##### Materials provided #####

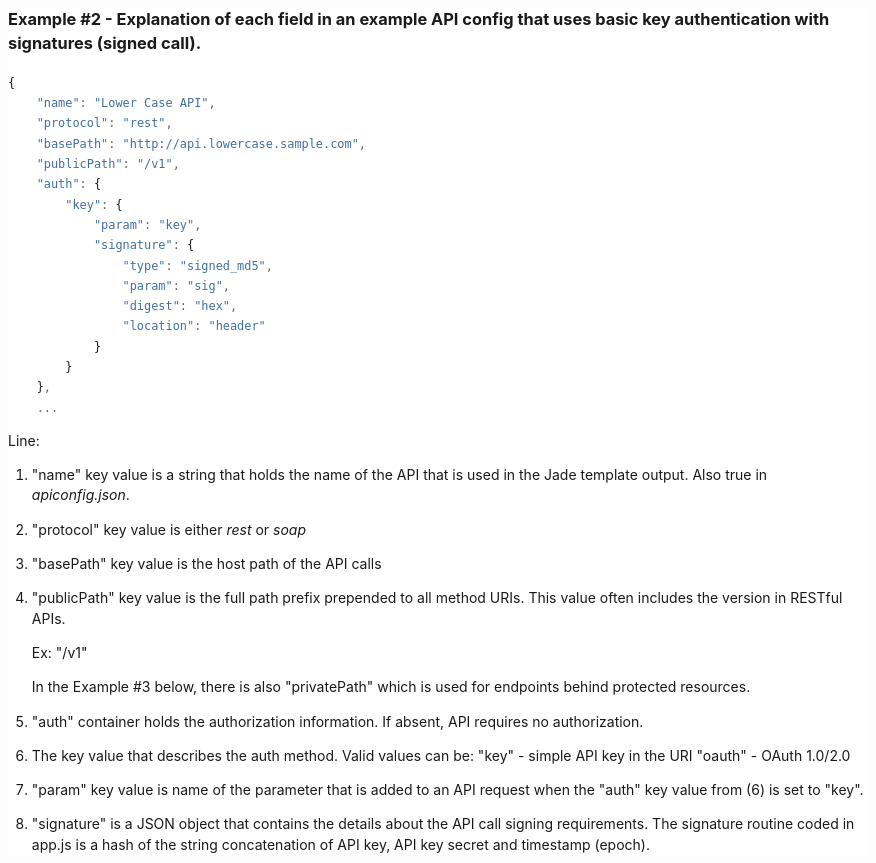 ### Example #2 - Explanation of each field in an example API config that uses basic key authentication with signatures (signed call).

```js
{
    "name": "Lower Case API",
    "protocol": "rest",
    "basePath": "http://api.lowercase.sample.com",
    "publicPath": "/v1",
    "auth": {
        "key": {
            "param": "key",
            "signature": {
                "type": "signed_md5",
                "param": "sig",
                "digest": "hex",
                "location": "header"
            }
        }
    },
    ...
```

Line:

1. "name" key value is a string that holds the name
    of the API that is used in the Jade template output. Also true in *apiconfig.json*.

2. "protocol" key value is either *rest* or *soap*

3. "basePath" key value is the host path of
    the API calls

4. "publicPath" key value is the full path prefix prepended
    to all method URIs. This value often includes the version
    in RESTful APIs.

    Ex: "/v1"

    In the Example #3 below, there is also "privatePath"
    which is used for endpoints behind protected resources.

5. "auth" container holds the authorization information. If absent, API requires no authorization.

6. The key value that describes the auth method. Valid values can be:
         "key" - simple API key in the URI
         "oauth" - OAuth 1.0/2.0

7. "param" key value is name of the parameter that
    is added to an API request when the "auth" key value from
    (6) is set to "key".

8. "signature" is a JSON object that contains the details about
   the API call signing requirements. The signature routine coded
   in app.js is a hash of the string concatenation of API key, 
   API key secret and timestamp (epoch).
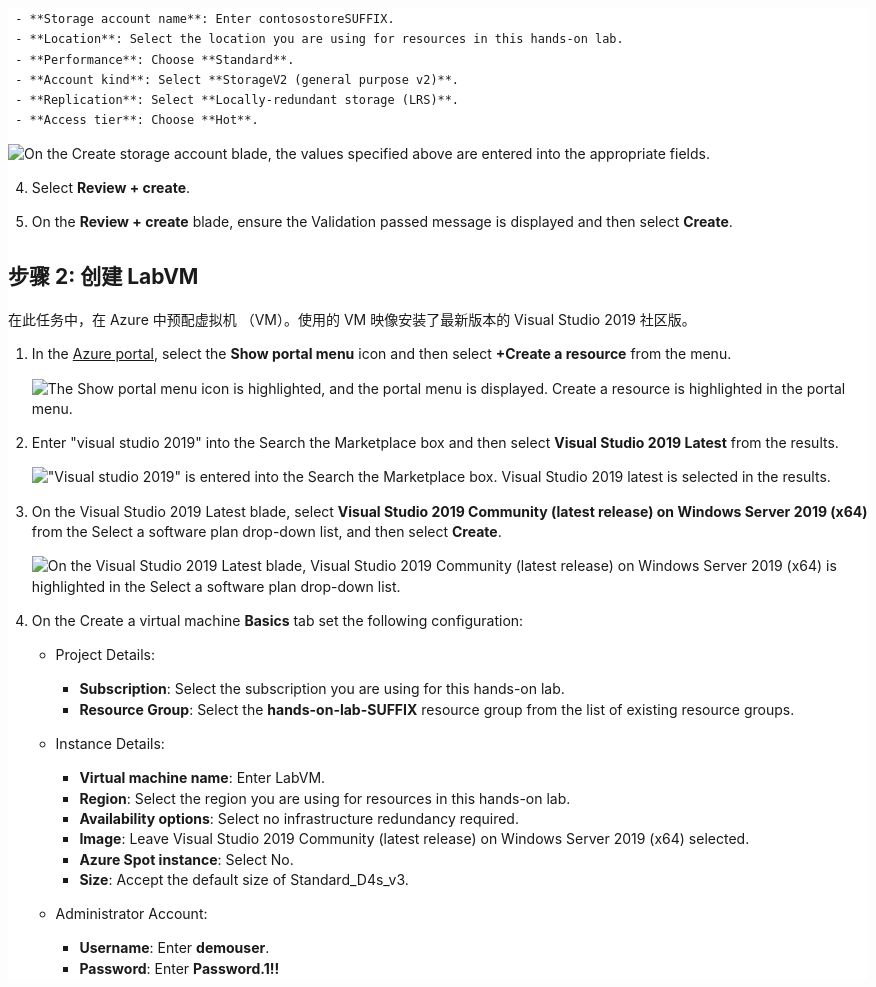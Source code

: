      - **Storage account name**: Enter contosostoreSUFFIX.
     - **Location**: Select the location you are using for resources in this hands-on lab.
     - **Performance**: Choose **Standard**.
     - **Account kind**: Select **StorageV2 (general purpose v2)**.
     - **Replication**: Select **Locally-redundant storage (LRS)**.
     - **Access tier**: Choose **Hot**.

   ![On the Create storage account blade, the values specified above are entered into the appropriate fields.](media/storage-create-account.png "Create storage account")

4. Select **Review + create**.

5. On the **Review + create** blade, ensure the Validation passed message is displayed and then select **Create**.

## 步骤 2: 创建 LabVM

在此任务中，在 Azure 中预配虚拟机 （VM）。使用的 VM 映像安装了最新版本的 Visual Studio 2019 社区版。

1. In the [Azure portal](https://portal.azure.com/), select the **Show portal menu** icon and then select **+Create a resource** from the menu.

   ![The Show portal menu icon is highlighted, and the portal menu is displayed. Create a resource is highlighted in the portal menu.](media/create-a-resource.png "Create a resource")

2. Enter "visual studio 2019" into the Search the Marketplace box and then select **Visual Studio 2019 Latest** from the results.

   !["Visual studio 2019" is entered into the Search the Marketplace box. Visual Studio 2019 latest is selected in the results.](./media/create-resource-visual-studio-vm.png "Visual Studio 2019 Latest")

3. On the Visual Studio 2019 Latest blade, select **Visual Studio 2019 Community (latest release) on Windows Server 2019 (x64)** from the Select a software plan drop-down list, and then select **Create**.

   ![On the Visual Studio 2019 Latest blade, Visual Studio 2019 Community (latest release) on Windows Server 2019 (x64) is highlighted in the Select a software plan drop-down list.](media/visual-studio-create.png "Visual Studio 2019 Latest")

4. On the Create a virtual machine **Basics** tab set the following configuration:

   - Project Details:

     - **Subscription**: Select the subscription you are using for this hands-on lab.
     - **Resource Group**: Select the **hands-on-lab-SUFFIX** resource group from the list of existing resource groups.

   - Instance Details:

     - **Virtual machine name**: Enter LabVM.
     - **Region**: Select the region you are using for resources in this hands-on lab.
     - **Availability options**: Select no infrastructure redundancy required.
     - **Image**: Leave Visual Studio 2019 Community (latest release) on Windows Server 2019 (x64) selected.
     - **Azure Spot instance**: Select No.
     - **Size**: Accept the default size of Standard_D4s_v3.

   - Administrator Account:

     - **Username**: Enter **demouser**.
     - **Password**: Enter **Password.1!!**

#####

» What to do:
Go to the line with "- **Access tier**: Choose **Hot**." in the entries above and repeat every line from there through the line with "4. Select **Review + create**.", exactly and with no other text.

» Solution for this problem:
     - **Access tier**: Choose **Hot**.

   ![On the Create storage account blade, the values specified above are entered into the appropriate fields.](media/storage-create-account.png "Create storage account")

4. Select **Review + create**.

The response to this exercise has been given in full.